Stored data entries:
----------------------------------------

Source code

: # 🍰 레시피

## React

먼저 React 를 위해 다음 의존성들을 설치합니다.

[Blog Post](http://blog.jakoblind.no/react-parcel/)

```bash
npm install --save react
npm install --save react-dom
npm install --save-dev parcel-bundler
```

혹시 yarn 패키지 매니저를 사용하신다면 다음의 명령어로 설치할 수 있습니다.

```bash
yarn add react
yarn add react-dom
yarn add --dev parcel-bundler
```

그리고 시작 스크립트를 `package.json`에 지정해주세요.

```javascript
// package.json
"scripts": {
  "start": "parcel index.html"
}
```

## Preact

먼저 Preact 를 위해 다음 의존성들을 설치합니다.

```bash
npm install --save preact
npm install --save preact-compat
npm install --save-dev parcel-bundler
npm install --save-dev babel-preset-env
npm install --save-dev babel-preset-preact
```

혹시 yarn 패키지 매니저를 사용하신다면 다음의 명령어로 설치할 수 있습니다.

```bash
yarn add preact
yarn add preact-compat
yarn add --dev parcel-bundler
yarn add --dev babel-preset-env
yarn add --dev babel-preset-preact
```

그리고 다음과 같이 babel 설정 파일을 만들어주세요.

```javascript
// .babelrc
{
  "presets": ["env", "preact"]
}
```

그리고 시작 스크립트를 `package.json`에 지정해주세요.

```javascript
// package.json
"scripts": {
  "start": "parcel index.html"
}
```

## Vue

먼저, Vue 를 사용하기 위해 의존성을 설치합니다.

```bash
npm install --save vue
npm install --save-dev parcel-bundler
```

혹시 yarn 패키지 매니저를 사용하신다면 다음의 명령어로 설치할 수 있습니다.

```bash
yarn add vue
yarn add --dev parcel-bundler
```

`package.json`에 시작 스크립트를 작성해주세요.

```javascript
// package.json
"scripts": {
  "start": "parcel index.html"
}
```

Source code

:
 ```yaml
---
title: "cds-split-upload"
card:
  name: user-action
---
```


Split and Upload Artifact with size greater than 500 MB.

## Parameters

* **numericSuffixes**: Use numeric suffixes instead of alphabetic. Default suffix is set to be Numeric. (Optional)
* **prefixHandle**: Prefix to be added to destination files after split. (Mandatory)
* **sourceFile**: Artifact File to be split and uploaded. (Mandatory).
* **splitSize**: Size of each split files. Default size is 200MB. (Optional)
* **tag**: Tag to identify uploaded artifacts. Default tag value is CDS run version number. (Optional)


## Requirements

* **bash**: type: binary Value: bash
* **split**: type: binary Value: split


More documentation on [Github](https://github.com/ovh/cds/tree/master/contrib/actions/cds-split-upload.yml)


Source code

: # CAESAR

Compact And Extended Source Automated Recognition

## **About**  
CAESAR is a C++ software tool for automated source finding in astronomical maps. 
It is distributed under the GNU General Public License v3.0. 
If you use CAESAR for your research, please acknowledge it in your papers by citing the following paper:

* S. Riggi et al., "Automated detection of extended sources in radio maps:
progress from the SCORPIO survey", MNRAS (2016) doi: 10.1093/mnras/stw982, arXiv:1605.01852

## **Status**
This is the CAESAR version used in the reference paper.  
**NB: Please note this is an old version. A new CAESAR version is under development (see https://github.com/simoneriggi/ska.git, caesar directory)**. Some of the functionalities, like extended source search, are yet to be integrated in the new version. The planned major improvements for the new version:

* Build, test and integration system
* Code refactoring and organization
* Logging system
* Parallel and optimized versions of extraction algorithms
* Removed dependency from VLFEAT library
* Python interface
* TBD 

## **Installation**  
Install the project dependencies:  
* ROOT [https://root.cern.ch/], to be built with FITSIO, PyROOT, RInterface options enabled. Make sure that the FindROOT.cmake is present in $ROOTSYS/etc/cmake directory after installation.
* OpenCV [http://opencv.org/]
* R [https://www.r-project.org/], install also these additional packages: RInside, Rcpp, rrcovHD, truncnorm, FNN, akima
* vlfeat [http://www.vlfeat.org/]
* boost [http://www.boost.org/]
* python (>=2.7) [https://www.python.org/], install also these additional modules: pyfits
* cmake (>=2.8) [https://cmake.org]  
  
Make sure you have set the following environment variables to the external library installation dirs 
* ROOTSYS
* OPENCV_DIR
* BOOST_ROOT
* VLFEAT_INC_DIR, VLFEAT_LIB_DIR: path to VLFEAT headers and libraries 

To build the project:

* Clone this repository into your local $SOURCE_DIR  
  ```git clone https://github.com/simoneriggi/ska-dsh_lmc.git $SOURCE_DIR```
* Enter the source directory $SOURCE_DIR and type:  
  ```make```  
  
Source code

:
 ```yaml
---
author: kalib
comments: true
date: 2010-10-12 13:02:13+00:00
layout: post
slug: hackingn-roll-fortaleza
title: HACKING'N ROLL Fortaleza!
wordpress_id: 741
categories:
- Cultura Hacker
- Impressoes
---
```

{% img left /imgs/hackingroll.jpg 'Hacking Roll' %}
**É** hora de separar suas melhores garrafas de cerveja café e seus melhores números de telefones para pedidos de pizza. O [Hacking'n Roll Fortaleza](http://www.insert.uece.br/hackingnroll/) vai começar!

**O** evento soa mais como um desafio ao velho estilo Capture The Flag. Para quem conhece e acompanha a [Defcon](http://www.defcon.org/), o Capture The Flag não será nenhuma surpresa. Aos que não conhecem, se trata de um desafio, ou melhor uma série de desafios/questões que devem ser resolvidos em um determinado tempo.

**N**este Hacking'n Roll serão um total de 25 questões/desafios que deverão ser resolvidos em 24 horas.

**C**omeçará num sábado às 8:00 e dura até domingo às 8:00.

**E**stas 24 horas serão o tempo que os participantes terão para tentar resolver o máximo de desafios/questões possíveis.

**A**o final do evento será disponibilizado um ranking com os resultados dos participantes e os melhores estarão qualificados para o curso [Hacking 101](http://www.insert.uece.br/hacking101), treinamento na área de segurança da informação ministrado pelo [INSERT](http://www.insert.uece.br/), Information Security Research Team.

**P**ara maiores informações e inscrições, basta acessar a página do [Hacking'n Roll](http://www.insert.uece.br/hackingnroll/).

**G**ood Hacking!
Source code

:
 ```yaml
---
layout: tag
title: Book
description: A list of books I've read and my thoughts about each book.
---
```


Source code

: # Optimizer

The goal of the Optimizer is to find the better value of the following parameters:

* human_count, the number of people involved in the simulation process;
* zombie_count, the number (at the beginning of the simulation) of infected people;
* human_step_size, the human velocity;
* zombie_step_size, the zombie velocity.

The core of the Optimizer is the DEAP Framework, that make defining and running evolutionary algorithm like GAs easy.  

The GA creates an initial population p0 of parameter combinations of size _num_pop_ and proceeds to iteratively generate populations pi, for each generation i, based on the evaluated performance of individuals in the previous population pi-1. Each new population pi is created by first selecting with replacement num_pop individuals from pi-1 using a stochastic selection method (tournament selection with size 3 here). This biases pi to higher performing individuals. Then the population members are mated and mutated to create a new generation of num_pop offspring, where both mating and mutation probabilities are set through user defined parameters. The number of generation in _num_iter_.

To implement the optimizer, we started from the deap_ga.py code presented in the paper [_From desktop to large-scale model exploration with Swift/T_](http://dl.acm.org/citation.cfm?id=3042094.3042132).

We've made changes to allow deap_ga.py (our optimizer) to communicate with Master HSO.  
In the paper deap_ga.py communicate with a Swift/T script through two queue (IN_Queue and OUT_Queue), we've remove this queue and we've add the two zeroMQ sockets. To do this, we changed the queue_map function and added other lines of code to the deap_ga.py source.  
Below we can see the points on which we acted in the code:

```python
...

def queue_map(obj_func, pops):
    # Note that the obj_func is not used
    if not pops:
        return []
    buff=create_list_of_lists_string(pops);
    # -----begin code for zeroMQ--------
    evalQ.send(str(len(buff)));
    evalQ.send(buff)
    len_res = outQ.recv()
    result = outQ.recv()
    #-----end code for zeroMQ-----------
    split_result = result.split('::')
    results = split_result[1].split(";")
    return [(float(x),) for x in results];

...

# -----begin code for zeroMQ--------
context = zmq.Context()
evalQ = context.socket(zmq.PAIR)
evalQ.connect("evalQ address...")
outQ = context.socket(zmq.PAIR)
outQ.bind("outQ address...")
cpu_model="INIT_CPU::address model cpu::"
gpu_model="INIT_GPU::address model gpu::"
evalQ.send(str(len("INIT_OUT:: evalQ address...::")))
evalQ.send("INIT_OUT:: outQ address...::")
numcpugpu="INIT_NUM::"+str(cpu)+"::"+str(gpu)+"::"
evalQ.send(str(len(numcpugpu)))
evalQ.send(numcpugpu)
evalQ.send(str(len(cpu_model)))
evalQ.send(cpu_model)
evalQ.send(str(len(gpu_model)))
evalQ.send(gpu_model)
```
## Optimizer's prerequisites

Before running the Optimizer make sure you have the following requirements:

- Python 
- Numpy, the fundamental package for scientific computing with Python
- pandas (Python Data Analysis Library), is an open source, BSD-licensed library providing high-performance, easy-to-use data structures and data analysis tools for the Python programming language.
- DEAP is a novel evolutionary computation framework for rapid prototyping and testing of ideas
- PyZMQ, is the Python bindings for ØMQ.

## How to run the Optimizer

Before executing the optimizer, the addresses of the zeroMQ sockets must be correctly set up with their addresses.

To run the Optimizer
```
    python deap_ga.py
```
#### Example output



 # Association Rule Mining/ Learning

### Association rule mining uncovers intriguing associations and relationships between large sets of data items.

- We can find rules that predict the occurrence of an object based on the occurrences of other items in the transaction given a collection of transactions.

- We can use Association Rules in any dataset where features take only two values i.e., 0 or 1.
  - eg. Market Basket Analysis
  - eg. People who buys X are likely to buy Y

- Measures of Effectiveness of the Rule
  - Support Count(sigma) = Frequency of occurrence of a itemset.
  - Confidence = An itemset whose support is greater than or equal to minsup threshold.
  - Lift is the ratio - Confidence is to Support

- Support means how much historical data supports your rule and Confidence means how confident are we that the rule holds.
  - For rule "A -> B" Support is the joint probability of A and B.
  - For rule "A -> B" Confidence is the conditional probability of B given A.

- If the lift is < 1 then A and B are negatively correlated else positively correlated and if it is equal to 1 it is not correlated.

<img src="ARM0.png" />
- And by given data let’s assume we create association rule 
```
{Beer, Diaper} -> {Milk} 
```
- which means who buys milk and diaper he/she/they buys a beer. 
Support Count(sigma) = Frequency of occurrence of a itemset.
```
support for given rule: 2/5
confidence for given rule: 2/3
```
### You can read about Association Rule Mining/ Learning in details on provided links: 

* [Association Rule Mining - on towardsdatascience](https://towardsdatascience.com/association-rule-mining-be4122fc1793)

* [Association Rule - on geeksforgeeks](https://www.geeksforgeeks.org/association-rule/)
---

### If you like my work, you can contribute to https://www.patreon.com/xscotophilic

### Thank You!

----------------------------------------

Only the lines above that hold "zeroMQ" are wanted. Show every one of them.

In the paper deap_ga.py communicate with a Swift/T script through two queue (IN_Queue and OUT_Queue), we've remove this queue and we've add the two zeroMQ sockets. To do this, we changed the queue_map function and added other lines of code to the deap_ga.py source.  
    # -----begin code for zeroMQ--------
    #-----end code for zeroMQ-----------
# -----begin code for zeroMQ--------
Before executing the optimizer, the addresses of the zeroMQ sockets must be correctly set up with their addresses.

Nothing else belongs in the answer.